Studi specifici sul ruolo degli antiossidanti nella SM, sono davvero limitati. Studi condotti sull’EAE, modello animale classico per lo studio della SM, rivelano come gli antiossidanti potrebbero ridurre la severità della malattia. Studi recenti dimostrano che l’acido alfa-lipoico e l’acido urico, rappresentano terapie efficaci per l’EAE. In uno studio umano, si è osservato che 18 persone con SM, trattate per 5 settimane con vitamina C, vitamina E e selenio, non avevano accusato alcun effetto avverso. Tale studio, d’altro canto, era troppo ridotto e troppo breve per ottenere risultati definitivi sulla sicurezza ed efficacia nell’uso di antiossidanti nella SM.

Molti componenti antiossidanti attivano cellule immunitarie quali in primo luogo i linfociti T ed i macrofagi. Tali cellule sono già eccessivamente attive nella SM, inoltre la stimolazione con antiossidanti potrebbe potenzialmente aggravare la malattia. Ciò rappresenta, comunque, un rischio teorico poiché non si è ancora indagato in tal senso. Inoltre, la sicurezza di numerosi supplementi dietetici, inclusi gli antiossidanti, non è stata ancora definita in donne in stato interessante o durante l’allattamento.

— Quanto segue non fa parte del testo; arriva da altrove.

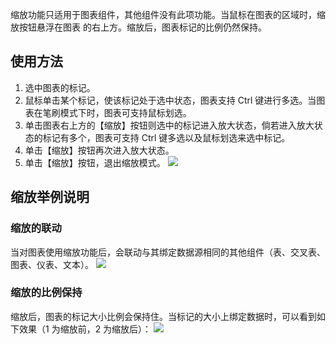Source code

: 缩放功能只适用于图表组件，其他组件没有此项功能。当鼠标在图表的区域时，缩放按钮悬浮在图表
的右上方。缩放后，图表标记的比例仍然保持。
## 使用方法
1. 选中图表的标记。
2. 鼠标单击某个标记，使该标记处于选中状态，图表支持 Ctrl 键进行多选。当图表在笔刷模式下时，图表可支持鼠标划选。
3. 单击图表右上方的【缩放】按钮则选中的标记进入放大状态，倘若进入放大状态的标记有多个，图表可支持 Ctrl 键多选以及鼠标划选来选中标记。
4. 单击【缩放】按钮再次进入放大状态。
5. 单击【缩放】按钮，退出缩放模式。
![](https://mc.qcloudimg.com/static/img/4bc6074e533afcb33de099cb028474d2/image.png)

## 缩放举例说明
### 缩放的联动
当对图表使用缩放功能后，会联动与其绑定数据源相同的其他组件（表、交叉表、图表、仪表、文本）。
![](https://mc.qcloudimg.com/static/img/01af30684f10f788771754ee4662d51e/image.png)
### 缩放的比例保持
缩放后，图表的标记大小比例会保持住。当标记的大小上绑定数据时，可以看到如下效果（1 为缩放前，2 为缩放后）：
![](https://mc.qcloudimg.com/static/img/c723b8196b6171ed85668961ba57f99f/image.png)
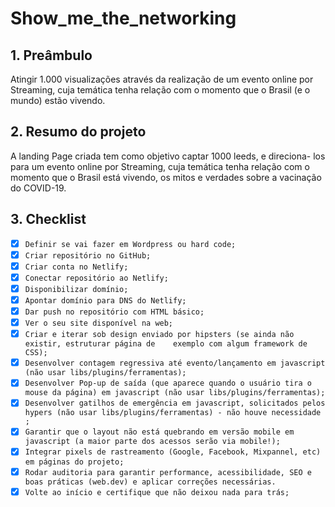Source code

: # Show_me_the_networking

## 1. Preâmbulo

Atingir 1.000 visualizações através da realização de um evento online por Streaming, cuja temática tenha relação com o momento que o Brasil (e o mundo) estão vivendo.

## 2. Resumo do projeto

A landing Page criada tem como objetivo captar 1000 leeds, e direciona- los para um evento online por Streaming, cuja temática tenha relação com o momento que o Brasil está vivendo, os mitos e verdades sobre a vacinação do COVID-19.

## 3. Checklist

* [x] `Definir se vai fazer em Wordpress ou hard code;`
* [x] `Criar repositório no GitHub;`
* [x] `Criar conta no Netlify;`
* [x] `Conectar repositório ao Netlify;`
* [x] `Disponibilizar domínio;`
* [x] `Apontar domínio para DNS do Netlify;`
* [x] `Dar push no repositório com HTML básico;`
* [x] `Ver o seu site disponível na web;`
* [x] `Criar e iterar sob design enviado por hipsters (se ainda não existir, estruturar página de    exemplo com algum framework de CSS);`
* [x] `Desenvolver contagem regressiva até evento/lançamento em javascript (não usar libs/plugins/ferramentas);`
* [x] `Desenvolver Pop-up de saída (que aparece quando o usuário tira o mouse da página) em javascript (não usar libs/plugins/ferramentas);`
* [x] `Desenvolver gatilhos de emergência em javascript, solicitados pelos hypers (não usar libs/plugins/ferramentas) - não houve necessidade ;`
* [x] `Garantir que o layout não está quebrando em versão mobile em javascript (a maior parte dos acessos serão via mobile!);`
* [x] `Integrar pixels de rastreamento (Google, Facebook, Mixpannel, etc) em páginas do projeto;`
* [x] `Rodar auditoria para garantir performance, acessibilidade, SEO e boas práticas (web.dev) e aplicar correções necessárias.`
* [x] `Volte ao início e certifique que não deixou nada para trás;`
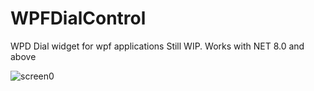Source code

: # WPFDialControl
WPD Dial widget for wpf applications
Still WIP. Works with NET 8.0 and above


![screen0](https://github.com/amitonline/WPFDialControl/assets/6240907/5029d138-6f42-4172-a5c6-1105f3980736)
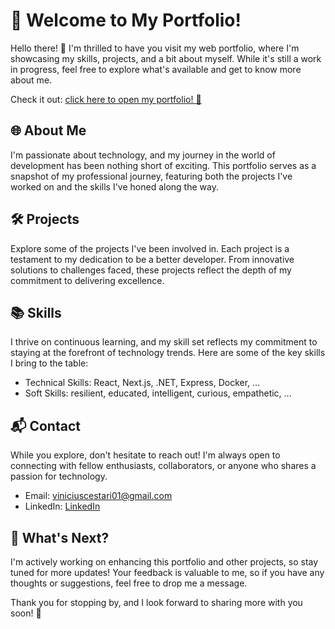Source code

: # 🚀 Welcome to My Portfolio!

Hello there! 👋 I'm thrilled to have you visit my web portfolio, where I'm showcasing my skills, projects, and a bit about myself. While it's still a work in progress, feel free to explore what's available and get to know more about me.

Check it out: [click here to open my portfolio! 🤗](https://viniciuscestarii-portfolio.vercel.app/)

## 🌐 About Me
I'm passionate about technology, and my journey in the world of development has been nothing short of exciting. This portfolio serves as a snapshot of my professional journey, featuring both the projects I've worked on and the skills I've honed along the way.

## 🛠️ Projects
Explore some of the projects I've been involved in. Each project is a testament to my dedication to be a better developer. From innovative solutions to challenges faced, these projects reflect the depth of my commitment to delivering excellence.

## 📚 Skills
I thrive on continuous learning, and my skill set reflects my commitment to staying at the forefront of technology trends. Here are some of the key skills I bring to the table:

- Technical Skills: React, Next.js, .NET, Express, Docker, ...
- Soft Skills: resilient, educated, intelligent, curious, empathetic, ...

## 📬 Contact
While you explore, don't hesitate to reach out! I'm always open to connecting with fellow enthusiasts, collaborators, or anyone who shares a passion for technology.

- Email: viniciuscestari01@gmail.com
- LinkedIn: [LinkedIn](https://www.linkedin.com/in/-vinicius-cestari/)

## 📆 What's Next?
I'm actively working on enhancing this portfolio and other projects, so stay tuned for more updates! Your feedback is valuable to me, so if you have any thoughts or suggestions, feel free to drop me a message.

Thank you for stopping by, and I look forward to sharing more with you soon! 🌟
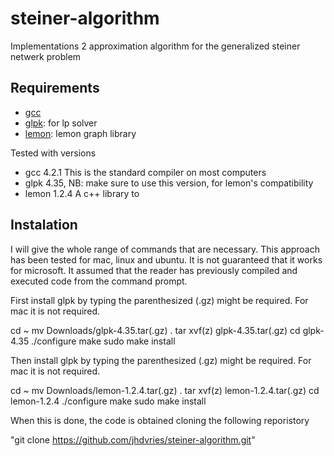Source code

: steiner-algorithm
=================

Implementations 2 approximation algorithm for the generalized steiner netwerk problem

## Requirements

* [gcc](http://gcc.gnu.org)
* [glpk](http://ftp.gnu.org/gnu/glpk/): for lp solver
* [lemon](http://lemon.cs.elte.hu/trac/lemon/wiki/Downloads): lemon graph library

Tested with versions 

* gcc 4.2.1    This is the standard compiler on most computers
* glpk 4.35,   NB: make sure to use this version, for lemon's compatibility
* lemon 1.2.4  A c++ library to 

## Instalation
I will give the whole range of commands that are necessary. This approach has been tested for mac, linux and ubuntu. It is not guaranteed that it works for microsoft. It assumed that the reader has previously compiled and executed code from the command prompt.


First install glpk by typing the parenthesized (.gz) might be required. For mac it is not required.

cd ~
mv Downloads/glpk-4.35.tar(.gz) .
tar xvf(z) glpk-4.35.tar(.gz)
cd glpk-4.35
./configure
make
sudo make install 

Then install glpk by typing the parenthesized (.gz) might be required. For mac it is not required.

cd ~
mv Downloads/lemon-1.2.4.tar(.gz) .
tar xvf(z) lemon-1.2.4.tar(.gz)
cd lemon-1.2.4
./configure
make
sudo make install 

When this is done, the code is obtained cloning the following reporistory

"git clone https://github.com/jhdvries/steiner-algorithm.git"
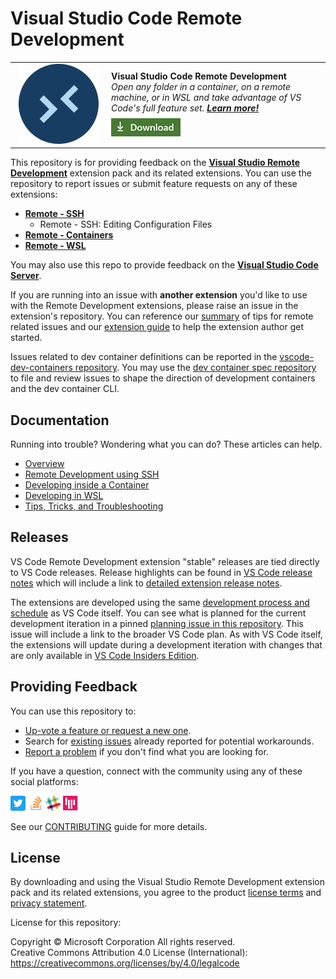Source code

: 
<!--
Copyright © Microsoft Corporation
All rights reserved.
Creative Commons Attribution 4.0 License (International): https://creativecommons.org/licenses/by/4.0/legalcode
-->

# Visual Studio Code Remote Development

<table style="width: 100%; border-style: none;"><tr>
<td style="width: 140px; text-align: center;"><a href="https://aka.ms/vscode-remote/download/extension"><img width="128px" src="docs/images/remote-extensionpack.png" alt="Visual Studio Code logo"/></a></td>
<td>
<strong>Visual Studio Code Remote Development</strong><br />
<i>Open any folder in a container, on a remote machine, or in WSL and take advantage of VS Code's full feature set. <strong><a href="https://aka.ms/vscode-remote">Learn more!</a></strong><br />
<strong><a href="https://aka.ms/vscode-remote/download/extension"><img src="docs/images/download.png" alt="Download now!"/></a></strong></i><br>
</td>
</tr></table>

This repository is for providing feedback on the **[Visual Studio Remote Development](https://aka.ms/vscode-remote/download/extension)** extension pack and its related extensions. You can use the repository to report issues or submit feature requests on any of these extensions:

- **[Remote - SSH](https://aka.ms/vscode-remote/download/ssh)**
    - Remote - SSH: Editing Configuration Files
- **[Remote - Containers](https://aka.ms/vscode-remote/download/containers)**
- **[Remote - WSL](https://aka.ms/vscode-remote/download/wsl)**

You may also use this repo to provide feedback on the **[Visual Studio Code Server](https://aka.ms/vscode-server-doc)**.

If you are running into an issue with **another extension** you'd like to use with the Remote Development extensions, please raise an issue in the extension's repository. You can reference our [summary](https://aka.ms/vscode-remote/troubleshooting/extensions) of tips for remote related issues and our [extension guide](https://aka.ms/vscode-remote/developing-extensions) to help the extension author get started. 

Issues related to dev container definitions can be reported in the [vscode-dev-containers repository](https://aka.ms/vscode-dev-containers). You may use the [dev container spec repository](https://github.com/microsoft/dev-container-spec) to file and review issues to shape the direction of development containers and the dev container CLI.

## Documentation

Running into trouble? Wondering what you can do? These articles can help.

- [Overview](https://aka.ms/vscode-remote)
- [Remote Development using SSH](https://aka.ms/vscode-remote/ssh)
- [Developing inside a Container](https://aka.ms/vscode-remote/containers)
- [Developing in WSL](https://aka.ms/vscode-remote/wsl)
- [Tips, Tricks, and Troubleshooting](https://aka.ms/vscode-remote/troubleshooting)

## Releases

VS Code Remote Development extension "stable" releases are tied directly to VS Code releases. Release highlights can be found in [VS Code release notes](https://code.visualstudio.com/updates) which will include a link to [detailed extension release notes](https://github.com/microsoft/vscode-docs/tree/main/remote-release-notes). 

The extensions are developed using the same [development process and schedule](https://github.com/microsoft/vscode/wiki/Development-Process#inside-an-iteration) as VS Code itself. You can see what is planned for the current development iteration in a pinned [planning issue in this repository](https://github.com/microsoft/vscode-remote-release/issues). This issue will include a link to the broader VS Code plan. As with VS Code itself, the extensions will update during a development iteration with changes that are only available in [VS Code Insiders Edition](https://code.visualstudio.com/insiders/).

## Providing Feedback

You can use this repository to:
- [Up-vote a feature or request a new one](https://aka.ms/vscode-remote/feature-requests).
- Search for [existing issues](https://aka.ms/vscode-remote/issues) already reported for potential workarounds.
- [Report a problem](https://aka.ms/vscode-remote/issues/new) if you don't find what you are looking for.

If you have a question, connect with the community using any of these social platforms:

[![Twitter](docs/images/Twitter_Social_Icon_24x24.png)](https://aka.ms/vscode-remote/twitter) [![Stack Overflow](docs/images/so-image-24x24.png)](https://stackoverflow.com/questions/tagged/vscode) [![VS Code Dev Community Slack](docs/images/Slack_Mark-24x24.png)](https://aka.ms/vscode-dev-community) [![VS Code Gitter](docs/images/gitter-icon-24x24.png)](https://gitter.im/Microsoft/vscode)

See our [CONTRIBUTING](https://aka.ms/vscode-remote/contributing) guide for more details.

## License

By downloading and using the Visual Studio Remote Development extension pack and its related extensions, you agree to the product [license terms](https://go.microsoft.com/fwlink/?linkid=2077057) and [privacy statement](https://www.microsoft.com/en-us/privacystatement/EnterpriseDev/default.aspx).

License for this repository:

Copyright © Microsoft Corporation All rights reserved.<br />
Creative Commons Attribution 4.0 License (International): https://creativecommons.org/licenses/by/4.0/legalcode
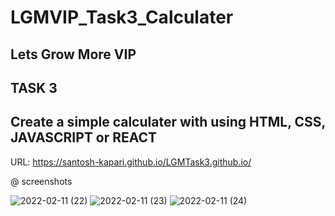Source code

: # LGMVIP_Task3_Calculater

## Lets Grow More VIP

## TASK 3 

## Create a simple calculater with using HTML, CSS, JAVASCRIPT or REACT

URL: https://santosh-kapari.github.io/LGMTask3.github.io/

@ screenshots

![2022-02-11 (22)](https://user-images.githubusercontent.com/71519354/153556817-c1980ec5-4422-4710-99cb-513f19a09039.png)
![2022-02-11 (23)](https://user-images.githubusercontent.com/71519354/153556822-92cdd939-3047-4489-8790-9b55c4c367b7.png)
![2022-02-11 (24)](https://user-images.githubusercontent.com/71519354/153556826-af9620c1-99f6-4020-94de-fc0d843bc6e2.png)
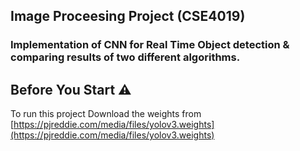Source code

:## Image Proceesing Project (CSE4019)
### Implementation of CNN for Real Time Object detection & comparing results of two different algorithms.

## Before You Start ⚠️

To run this project Download the weights from [https://pjreddie.com/media/files/yolov3.weights](https://pjreddie.com/media/files/yolov3.weights)

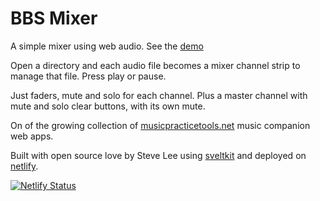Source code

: # BBS Mixer

A simple mixer using web audio. See the [demo](https://mixer.musicpracticetools.net)

Open a directory and each audio file becomes a mixer channel strip to manage that file. Press play or pause.

Just faders, mute and solo for each channel. Plus a master channel with mute and solo clear buttons, with its own mute.

On of the growing collection of [musicpracticetools.net](https://musicpracticetools.net) music companion web apps.

Built with open source love by Steve Lee using [sveltkit](https://kit.svelte.dev) and deployed on [netlify](https://app.netlify.com/).

[![Netlify Status](https://api.netlify.com/api/v1/badges/cedef083-93c6-4ebb-b7e3-1a492a5aed68/deploy-status)](https://app.netlify.com/sites/relative-notes/deploys)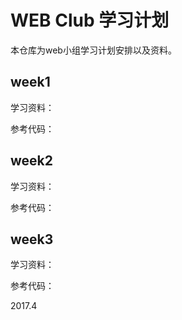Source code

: # WEB Club 学习计划

本仓库为web小组学习计划安排以及资料。



## week1

学习资料：

参考代码：



## week2

学习资料：

参考代码：



## week3

学习资料：

参考代码：







2017.4
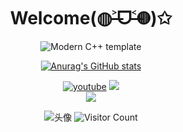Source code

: <div align="center">
  <h1>Welcome(◍˃̶ᗜ˂̶◍)✩</h1>
  
  <div id="title" align=center>

![Modern C++ template][github-sub-title:img]

[![Anurag's GitHub stats](https://github-readme-stats.vercel.app/api?username=Chapter-108&show_icons=true&theme=tokyonight)](https://b23.tv/iEJTnPp)

[![youtube](https://img.shields.io/badge/video-YouTube-red)](https://www.youtube.com/channel/UC0SkjaVGj2VbAHFwIUr0jKA) 
![](https://img.shields.io/badge/讨厌-学习-yellow)  
![](https://img.shields.io/badge/爱好-二次元-red)

</div>

![头像]()
![Visitor Count](https://profile-counter.glitch.me/Chapter-108/count.svg)

[github-sub-title:img]: https://readme-typing-svg.herokuapp.com?font=Segoe+Script&center=true&lines=Chapter-108
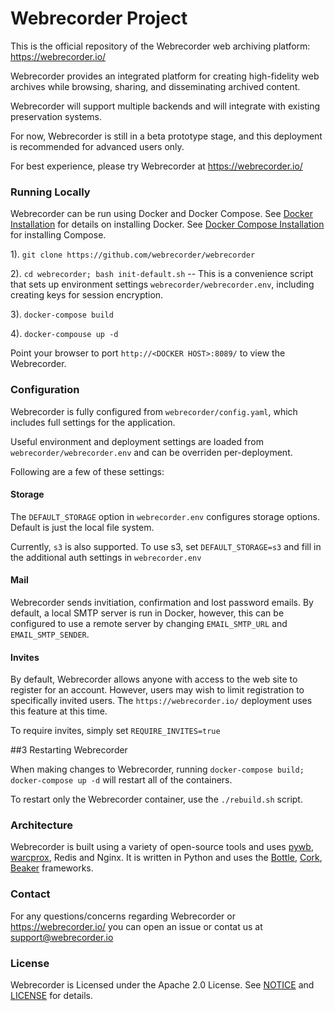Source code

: # Webrecorder Project

This is the official repository of the Webrecorder web archiving platform: https://webrecorder.io/

Webrecorder provides an integrated platform for creating high-fidelity web archives while browsing, sharing, 
and disseminating archived content.

Webrecorder will support multiple backends and will integrate with existing preservation systems.

For now, Webrecorder is still in a beta prototype stage, and this deployment is recommended for advanced users only.

For best experience, please try Webrecorder at https://webrecorder.io/


### Running Locally

Webrecorder can be run using Docker and Docker Compose. See [Docker Installation](https://docs.docker.com/installation/) for details on installing Docker. See [Docker Compose Installation](https://docs.docker.com/compose/install/) for installing Compose.

1). `git clone https://github.com/webrecorder/webrecorder`

2). `cd webrecorder; bash init-default.sh` -- This is a convenience script that sets up environment settings `webrecorder/webrecorder.env`, including creating keys for session encryption.

3). `docker-compose build`

4). `docker-compouse up -d`

Point your browser to port `http://<DOCKER HOST>:8089/` to view the Webrecorder.

### Configuration

Webrecorder is fully configured from `webrecorder/config.yaml`, which includes full settings for the application.

Useful environment and deployment settings are loaded from `webrecorder/webrecorder.env` and can be overriden per-deployment.

Following are a few of these settings:

#### Storage

The `DEFAULT_STORAGE` option in `webrecorder.env` configures storage options. Default is just the local file system.

Currently, `s3` is also supported. To use s3, set `DEFAULT_STORAGE=s3` and fill in the additional auth settings in `webrecorder.env`

#### Mail

Webrecorder sends invitiation, confirmation and lost password emails. By default, a local SMTP server is run in Docker, however, this can be configured to use a remote server by changing `EMAIL_SMTP_URL` and `EMAIL_SMTP_SENDER`.

#### Invites

By default, Webrecorder allows anyone with access to the web site to register for an account. However, users may wish to limit
registration to specifically invited users. The `https://webrecorder.io/` deployment uses this feature at this time.

To require invites, simply set `REQUIRE_INVITES=true`

##3 Restarting Webrecorder

When making changes to Webrecorder, running `docker-compose build; docker-compose up -d` will restart all of the containers.

To restart only the Webrecorder container, use the `./rebuild.sh` script.

### Architecture

Webrecorder is built using a variety of open-source tools and uses [pywb](https://github.com/ikreymer/pywb), [warcprox](https://github.com/ikreymer/warcprox), Redis and Nginx. It is written in Python and uses the [Bottle](http://bottlepy.org/docs/dev/index.html), [Cork](http://cork.firelet.net/), [Beaker](https://beaker.readthedocs.org/en/latest/) frameworks.

### Contact

For any questions/concerns regarding Webrecorder or https://webrecorder.io/ you can open an issue or contat us at support@webrecorder.io


### License

Webrecorder is Licensed under the Apache 2.0 License. See [NOTICE](NOTICE) and [LICENSE](LICENSE) for details.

Secondo l’International Medical and Scientific Board (IMSB), Medical Management Committee, vi è una evidenza sperimentale e teorica per cui gli antiossidanti potrebbero avere significato terapeutico nella sclerosi multipla. D’altro canto non sono stati condotti studi clinici ben definiti che indichino se gli antiossidanti siano in realtà sicuri ed efficaci nella SM; sono necessari studi clinici sugli antiossidanti in pazienti con SM. In ultima analisi, i principi attivi a proprietà antiossidante sono poco dispendiosi e associati ad un rischio teorico nella SM.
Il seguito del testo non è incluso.